- EXERCISE GOAL:
Whenever a line below includes the string "hyperlink", show it.

--- MATERIAL PROVIDED Enclosed Below ---

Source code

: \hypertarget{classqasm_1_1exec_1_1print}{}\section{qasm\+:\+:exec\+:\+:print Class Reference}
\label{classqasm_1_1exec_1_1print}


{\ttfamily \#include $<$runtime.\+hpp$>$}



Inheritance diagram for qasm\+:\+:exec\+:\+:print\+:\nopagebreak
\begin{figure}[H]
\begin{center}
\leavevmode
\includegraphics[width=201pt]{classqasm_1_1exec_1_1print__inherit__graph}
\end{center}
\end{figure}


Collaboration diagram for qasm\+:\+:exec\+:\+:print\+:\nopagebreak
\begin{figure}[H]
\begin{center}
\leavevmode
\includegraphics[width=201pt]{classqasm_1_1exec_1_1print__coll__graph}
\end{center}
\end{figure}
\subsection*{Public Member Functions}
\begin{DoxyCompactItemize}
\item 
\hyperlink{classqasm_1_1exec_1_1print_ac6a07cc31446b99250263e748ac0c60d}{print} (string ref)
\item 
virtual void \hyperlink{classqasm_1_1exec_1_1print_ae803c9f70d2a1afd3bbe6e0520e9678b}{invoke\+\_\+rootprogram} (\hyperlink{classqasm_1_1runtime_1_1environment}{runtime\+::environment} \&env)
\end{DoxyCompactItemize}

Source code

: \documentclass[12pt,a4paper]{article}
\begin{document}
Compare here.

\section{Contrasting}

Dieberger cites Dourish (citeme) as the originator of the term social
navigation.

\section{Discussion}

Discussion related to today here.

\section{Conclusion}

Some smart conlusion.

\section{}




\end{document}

--- End of Enclosed MATERIAL PROVIDED ---

- RESULT:
\hyperlink{classqasm_1_1exec_1_1print_ac6a07cc31446b99250263e748ac0c60d}{print} (string ref)
virtual void \hyperlink{classqasm_1_1exec_1_1print_ae803c9f70d2a1afd3bbe6e0520e9678b}{invoke\+\_\+rootprogram} (\hyperlink{classqasm_1_1runtime_1_1environment}{runtime\+::environment} \&env)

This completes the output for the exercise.